Here is what I have now...Is this looking better?


----------



## 480sparky (Mar 12, 2017)

The exterior looks rather dull and lackluster compared to the interior.  I selected it, and bumped up the contrast and saturation.  I then selected just the pool area as it still has a lot of highlights that are burned out to darken it some.  Obviously, having access to the originals would make this a whole lot better and easier.


----------



## astroNikon (Mar 12, 2017)

You're getting there.
But I like Sparky's version from the floor mat all the way to the color of the trees.


----------



## Parker219 (Mar 12, 2017)

Yep. Sparky nailed it. I am working with the raw files now to try and duplicate the results.


----------



## Designer (Mar 12, 2017)

Parker219 said:


> Yep. Sparky nailed it. I am working with the raw files now to try and duplicate the results.


Too bad you had to shoot this house on an overcast day.  Your first edit was threatening a storm.  The lack of sunlight and shadows is doing you no favors.


----------



## Parker219 (Mar 12, 2017)

^ It was sunny when I first got to the house, I took the pool / exterior photos first, so I do have sunny pool photos at least.

Here are some others from the shoot in case anything stands out to you guys. I have not turned these in yet, so I can still correct them if needed. 



1. I am not sure if I like how dark the shadows are on the right, maybe add gradient filter to the right side to brighten?


 


2. 



 


3. Painters pole aerial photo



 



4. Turn down yellows a bit?



 


5. Too low of an angle?



 

6. Move the plant next time?
6.


----------



## JonA_CT (Mar 12, 2017)

Not on-topic at all, but this seems like such a strange house to me, haha. The enclosed pool seems so grandious, and the rest of the house (including the outside portions) doesn't seem to match.


----------



## Designer (Mar 12, 2017)

#1. Forget about the shadows.  It's Florida on a sunny day! 
#2. Skip this shot also.  The playset is stealing my eye from concentrating on the pool.
#3. (skip) The high shot taken with your extension pole should not be used to help sell this house.  It emphasizes the poorly-done concrete of the driveway, and that's not a positive, IMO.
#4. Holy undeveloped property, Batman!  This shot will help sell the property to anyone who wants to start a truck garden back there.  It is what it is, though, so there's that.  
#5. Yes, camera position is too low.  
#6. The plant is no worse than the kitchen table, the aquarium, or the giant clock.  Could have used a bit more light at the refrigerator end of the kitchen.


----------



## Gary A. (Mar 12, 2017)

The two things that caught my eye was the washed out outside (fixed), the tips of the ceiling fan blades from the upper left and too much ceiling.  A lower crop from the top would eliminate the intruding black blobby ceiling fan and exclude the part of the ceiling that adds nothing to the sale/image.


----------



## DarkShadow (Mar 12, 2017)

Nice Image,Nice edit by sparky. I agree with JohnCT,I find the house with the pool and outside setting more off then your photo.


----------



## astroNikon (Mar 12, 2017)

JonA_CT said:


> Not on-topic at all, but this seems like such a strange house to me, haha. The enclosed pool seems so grandious, and the rest of the house (including the outside portions) doesn't seem to match.

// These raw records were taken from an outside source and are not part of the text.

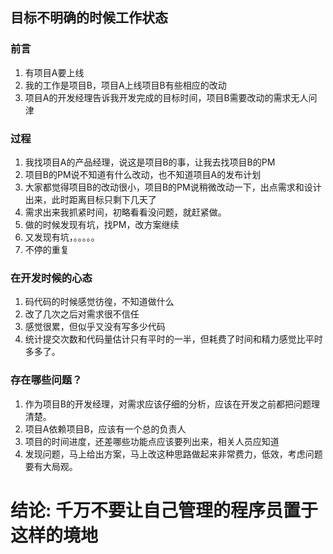 ## 目标不明确的时候工作状态

### 前言

1. 有项目A要上线
1. 我的工作是项目B，项目A上线项目B有些相应的改动
1. 项目A的开发经理告诉我开发完成的目标时间，项目B需要改动的需求无人问津

### 过程

1. 我找项目A的产品经理，说这是项目B的事，让我去找项目B的PM
1. 项目B的PM说不知道有什么改动，也不知道项目A的发布计划
1. 大家都觉得项目B的改动很小，项目B的PM说稍微改动一下，出点需求和设计出来，此时距离目标只剩下几天了
1. 需求出来我抓紧时间，初略看看没问题，就赶紧做。
1. 做的时候发现有坑，找PM，改方案继续
1. 又发现有坑，。。。。。
1. 不停的重复


### 在开发时候的心态

1. 码代码的时候感觉彷徨，不知道做什么
1. 改了几次之后对需求很不信任
1. 感觉很累，但似乎又没有写多少代码
1. 统计提交次数和代码量估计只有平时的一半，但耗费了时间和精力感觉比平时多多了。


### 存在哪些问题？

1. 作为项目B的开发经理，对需求应该仔细的分析，应该在开发之前都把问题理清楚。
1. 项目A依赖项目B，应该有一个总的负责人
1. 项目的时间进度，还差哪些功能点应该要列出来，相关人员应知道
1. 发现问题，马上给出方案，马上改这种思路做起来非常费力，低效，考虑问题要有大局观。


# 结论: 千万不要让自己管理的程序员置于这样的境地
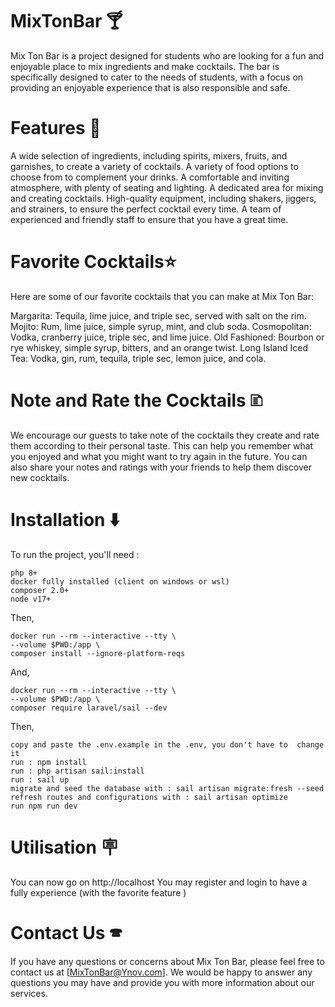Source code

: # MixTonBar 🍸

Mix Ton Bar is a project designed for students who are looking for a fun and enjoyable place to mix ingredients and make cocktails. The bar is specifically designed to cater to the needs of students, with a focus on providing an enjoyable experience that is also responsible and safe.

# Features 🍹

A wide selection of ingredients, including spirits, mixers, fruits, and garnishes, to create a variety of cocktails.
A variety of food options to choose from to complement your drinks.
A comfortable and inviting atmosphere, with plenty of seating and lighting.
A dedicated area for mixing and creating cocktails.
High-quality equipment, including shakers, jiggers, and strainers, to ensure the perfect cocktail every time.
A team of experienced and friendly staff to ensure that you have a great time.

# Favorite Cocktails⭐

Here are some of our favorite cocktails that you can make at Mix Ton Bar:

Margarita: Tequila, lime juice, and triple sec, served with salt on the rim.
Mojito: Rum, lime juice, simple syrup, mint, and club soda.
Cosmopolitan: Vodka, cranberry juice, triple sec, and lime juice.
Old Fashioned: Bourbon or rye whiskey, simple syrup, bitters, and an orange twist.
Long Island Iced Tea: Vodka, gin, rum, tequila, triple sec, lemon juice, and cola.

# Note and Rate the Cocktails 🗈

We encourage our guests to take note of the cocktails they create and rate them according to their personal taste. This can help you remember what you enjoyed and what you might want to try again in the future. You can also share your notes and ratings with your friends to help them discover new cocktails.


# Installation ⬇️
To run the project, you'll need :

    php 8+
    docker fully installed (client on windows or wsl)
    composer 2.0+
    node v17+

Then,

    docker run --rm --interactive --tty \
    --volume $PWD:/app \
    composer install --ignore-platform-reqs
And,

    docker run --rm --interactive --tty \
    --volume $PWD:/app \
    composer require laravel/sail --dev

Then,

    copy and paste the .env.example in the .env, you don't have to  change it
    run : npm install
    run : php artisan sail:install
    run : sail up
    migrate and seed the database with : sail artisan migrate:fresh --seed
    refresh routes and configurations with : sail artisan optimize
    run npm run dev


# Utilisation 🪧

You can now go on http://localhost
You may register and login to have a fully experience (with the favorite feature )

# Contact Us 🕿

If you have any questions or concerns about Mix Ton Bar, please feel free to contact us at [MixTonBar@Ynov.com]. We would be happy to answer any questions you may have and provide you with more information about our services.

you do have a nice BIG wall clock stare at!!


----------



## Peeb (Mar 12, 2017)

In all honesty, a non-photographer would consider the initial post to be more than fine.

Here is how I played with it:



 

Selected the outdoor part in PS and used dehaze, upped vibrance and contrast, monkeyed with the exposure setting to darken that part just a bit.


----------



## Parker219 (Mar 12, 2017)

^ With the dehaze, you were able to bring back the pool a lot, which is nice. The interior looks nice as well. I ended up warming up the exterior and adding clarity to the brick pavers. I will post what I have now, so I can scroll easy to compare...


----------



## Designer (Mar 12, 2017)

#18, Much better!


----------



## SquarePeg (Mar 12, 2017)

I like what Peeb did with the patio area.  



JonA_CT said:


> Not on-topic at all, but this seems like such a strange house to me, haha. The enclosed pool seems so grandious, and the rest of the house (including the outside portions) doesn't seem to match.



Because...Orlando.


----------



## The Barbarian (Mar 19, 2017)

To me, that wall in the center of the photo is distracting; my eye is pulled one way and then the other.  This is one of those cases where a pano would be really great.    I want to see more of the interior and more of the pool.    And what appears to be a refrigerator on the far right is annoying.


----------



## Parker219 (Mar 19, 2017)

The Barbarian said:


> To me, that wall in the center of the photo is distracting; my eye is pulled one way and then the other.  This is one of those cases where a pano would be really great.    I want to see more of the interior and more of the pool.    And what appears to be a refrigerator on the far right is annoying.




I agree, this would be great for a pano, but the final photo HAS to be 800 by 600 when I turn it on.


----------



## The Barbarian (Mar 19, 2017)

Parker219 said:


> The Barbarian said:
> 
> 
> > To me, that wall in the center of the photo is distracting; my eye is pulled one way and then the other.  This is one of those cases where a pano would be really great.    I want to see more of the interior and more of the pool.    And what appears to be a refrigerator on the far right is annoying.
> ...



When you're getting paid for it, you do what you have to do.   Given the parameters, it was as good as it could be.   I think I'd probably crop out that reefer on the right, or clone it out, though.


----------